If a picture appears in the records, leave it out and transcribe the rest exactly.

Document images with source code

+++++

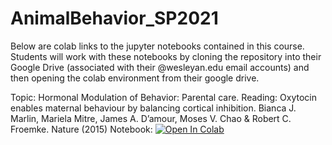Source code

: # AnimalBehavior_SP2021

Below are colab links to the jupyter notebooks contained in this course. 
Students will work with these notebooks by cloning the repository into their Google Drive (associated with their @wesleyan.edu email accounts) and then opening the colab environment from their google drive. 

Topic: Hormonal Modulation of Behavior: Parental care.
Reading: Oxytocin enables maternal behaviour by balancing cortical inhibition. Bianca J. Marlin, Mariela Mitre, James A. D’amour, Moses V. Chao & Robert C. Froemke. Nature (2015)
Notebook:
<a href="https://github.com/neurologic/AnimalBehavior_SP2021/blob/master/HormonalModulationMaternalBehavior/PupRetrieval_MarlinEtAl_2015.ipynb">
  <img src="https://colab.research.google.com/assets/colab-badge.svg" alt="Open In Colab"/>
</a>
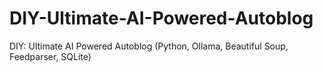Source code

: # DIY-Ultimate-AI-Powered-Autoblog
DIY: Ultimate AI Powered Autoblog (Python, Ollama, Beautiful Soup, Feedparser, SQLite)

+++++

* **Solution**:
Source code

: # AnimalBehavior_SP2021

Below are colab links to the jupyter notebooks contained in this course. 
Students will work with these notebooks by cloning the repository into their Google Drive (associated with their @wesleyan.edu email accounts) and then opening the colab environment from their google drive. 

Topic: Hormonal Modulation of Behavior: Parental care.
Reading: Oxytocin enables maternal behaviour by balancing cortical inhibition. Bianca J. Marlin, Mariela Mitre, James A. D’amour, Moses V. Chao & Robert C. Froemke. Nature (2015)
Notebook:
<a href="https://github.com/neurologic/AnimalBehavior_SP2021/blob/master/HormonalModulationMaternalBehavior/PupRetrieval_MarlinEtAl_2015.ipynb">
  <img src="https://colab.research.google.com/assets/colab-badge.svg" alt="Open In Colab"/>
</a>
Source code

: # DIY-Ultimate-AI-Powered-Autoblog
DIY: Ultimate AI Powered Autoblog (Python, Ollama, Beautiful Soup, Feedparser, SQLite)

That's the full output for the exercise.